(Dataset items)
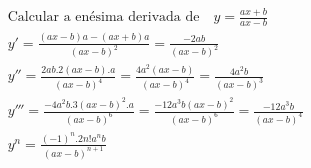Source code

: \begin{ex}
\begin{align}
&\text{Calcular a enésima derivada de} \quad y=\frac{ax+b}{ax-b}\nonumber\\
&y'=\frac{(ax-b)a-(ax+b)a}{(ax-b)^2}=\frac{-2ab}{(ax-b)^2}\nonumber\\
&y''=\frac{2ab.2(ax-b).a}{(ax-b)^4}=\frac{4a^2(ax-b)}{(ax-b)^4}=\frac{4a^2b}{(ax-b)^3}\nonumber\\
&y'''=\frac{-4a^2b.3(ax-b)^2.a}{(ax-b)^6}=\frac{-12a^3b(ax-b)^2}{(ax-b)^6}=\frac{-12a^3b}{(ax-b)^4}\nonumber\\
&y^{n}=\frac{(-1)^n.2n!a^{n}b}{(ax-b)^{n+1}}\nonumber
\end{align}
\end{ex}



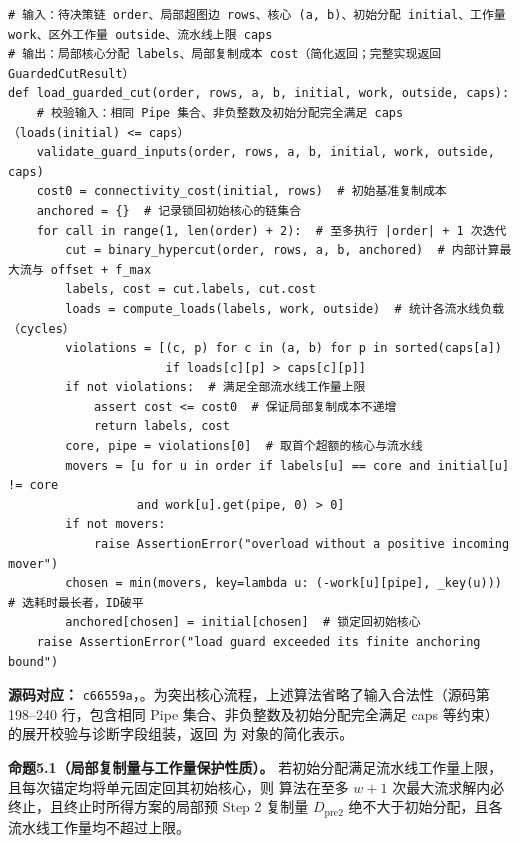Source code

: \documentclass[anonymous,notoc]{gmcm2026}
\begin{document}
\FloatBarrier
\begin{algorithm}[!htbp]
\caption{受工作量保护的二核心局部超图割算法}\label{alg:p2-load-guarded-cut}
\small


\begin{lstlisting}[style=paperpseudo]
# 输入：待决策链 order、局部超图边 rows、核心 (a, b)、初始分配 initial、工作量 work、区外工作量 outside、流水线上限 caps
# 输出：局部核心分配 labels、局部复制成本 cost（简化返回；完整实现返回 GuardedCutResult）
def load_guarded_cut(order, rows, a, b, initial, work, outside, caps):
    # 校验输入：相同 Pipe 集合、非负整数及初始分配完全满足 caps（loads(initial) <= caps）
    validate_guard_inputs(order, rows, a, b, initial, work, outside, caps)
    cost0 = connectivity_cost(initial, rows)  # 初始基准复制成本
    anchored = {}  # 记录锁回初始核心的链集合
    for call in range(1, len(order) + 2):  # 至多执行 |order| + 1 次迭代
        cut = binary_hypercut(order, rows, a, b, anchored)  # 内部计算最大流与 offset + f_max
        labels, cost = cut.labels, cut.cost
        loads = compute_loads(labels, work, outside)  # 统计各流水线负载（cycles）
        violations = [(c, p) for c in (a, b) for p in sorted(caps[a])
                      if loads[c][p] > caps[c][p]]
        if not violations:  # 满足全部流水线工作量上限
            assert cost <= cost0  # 保证局部复制成本不递增
            return labels, cost
        core, pipe = violations[0]  # 取首个超额的核心与流水线
        movers = [u for u in order if labels[u] == core and initial[u] != core
                  and work[u].get(pipe, 0) > 0]
        if not movers:
            raise AssertionError("overload without a positive incoming mover")
        chosen = min(movers, key=lambda u: (-work[u][pipe], _key(u)))  # 选耗时最长者，ID破平
        anchored[chosen] = initial[chosen]  # 锁定回初始核心
    raise AssertionError("load guard exceeded its finite anchoring bound")
\end{lstlisting}
\textbf{源码对应：} \texttt{c66559a}，\texttt{}。为突出核心流程，上述算法省略了输入合法性（源码第 198--240 行，包含相同 Pipe 集合、非负整数及初始分配完全满足 caps 等约束）的展开校验与诊断字段组装，返回 \texttt{} 为 \texttt{} 对象的简化表示。

\end{algorithm}
\FloatBarrier

\textbf{命题5.1（局部复制量与工作量保护性质）。} 若初始分配满足流水线工作量上限，且每次锚定均将单元固定回其初始核心，则 \texttt{} 算法在至多 \(w + 1\) 次最大流求解内必终止，且终止时所得方案的局部预 Step 2 复制量 \(D_{\mathrm{pre2}}\) 绝不大于初始分配，且各流水线工作量均不超过上限。
\end{document}

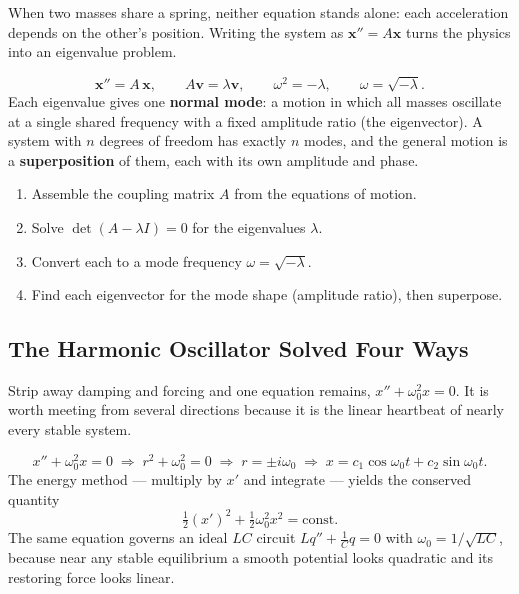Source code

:When two masses share a spring, neither equation stands alone: each acceleration
depends on the other's position. Writing the system as $\mathbf{x}'' = A\mathbf{x}$
turns the physics into an eigenvalue problem.

\begin{formulabox}
\[ \mathbf{x}'' = A\,\mathbf{x}, \qquad A\mathbf{v} = \lambda\mathbf{v}, \qquad
   \omega^{2} = -\lambda, \qquad \omega = \sqrt{-\lambda}. \]
Each eigenvalue gives one \textbf{normal mode}: a motion in which all masses
oscillate at a single shared frequency with a fixed amplitude ratio (the
eigenvector). A system with $n$ degrees of freedom has exactly $n$ modes, and the
general motion is a \textbf{superposition} of them, each with its own amplitude and
phase.
\end{formulabox}

\begin{methodbox}
\begin{enumerate}[leftmargin=1.6em, itemsep=2pt]
    \item Assemble the coupling matrix $A$ from the equations of motion.
    \item Solve $\det(A-\lambda I)=0$ for the eigenvalues $\lambda$.
    \item Convert each to a mode frequency $\omega = \sqrt{-\lambda}$.
    \item Find each eigenvector for the mode shape (amplitude ratio), then superpose.
\end{enumerate}
\end{methodbox}

\subsection{The Harmonic Oscillator Solved Four Ways}

Strip away damping and forcing and one equation remains, $x''+\omega_0^{2}x=0$. It is
worth meeting from several directions because it is the linear heartbeat of nearly
every stable system.

\begin{formulabox}
\[ x'' + \omega_0^{2}x = 0 \;\Longrightarrow\; r^{2}+\omega_0^{2}=0 \;\Longrightarrow\;
   r = \pm i\omega_0 \;\Longrightarrow\; x = c_1\cos\omega_0 t + c_2\sin\omega_0 t. \]
The energy method --- multiply by $x'$ and integrate --- yields the conserved
quantity
\[ \tfrac{1}{2}(x')^{2} + \tfrac{1}{2}\omega_0^{2}x^{2} = \text{const}. \]
The same equation governs an ideal $LC$ circuit $L q'' + \tfrac{1}{C}q = 0$ with
$\omega_0 = 1/\sqrt{LC}$, because near any stable equilibrium a smooth potential
looks quadratic and its restoring force looks linear.
\end{formulabox}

■ **What you have to do**: Read the entries above, then pull out the lines that include "order".

■ **Answer to the exercise**:
# 输入：待决策链 order、局部超图边 rows、核心 (a, b)、初始分配 initial、工作量 work、区外工作量 outside、流水线上限 caps
def load_guarded_cut(order, rows, a, b, initial, work, outside, caps):
    validate_guard_inputs(order, rows, a, b, initial, work, outside, caps)
    for call in range(1, len(order) + 2):  # 至多执行 |order| + 1 次迭代
        cut = binary_hypercut(order, rows, a, b, anchored)  # 内部计算最大流与 offset + f_max
        movers = [u for u in order if labels[u] == core and initial[u] != core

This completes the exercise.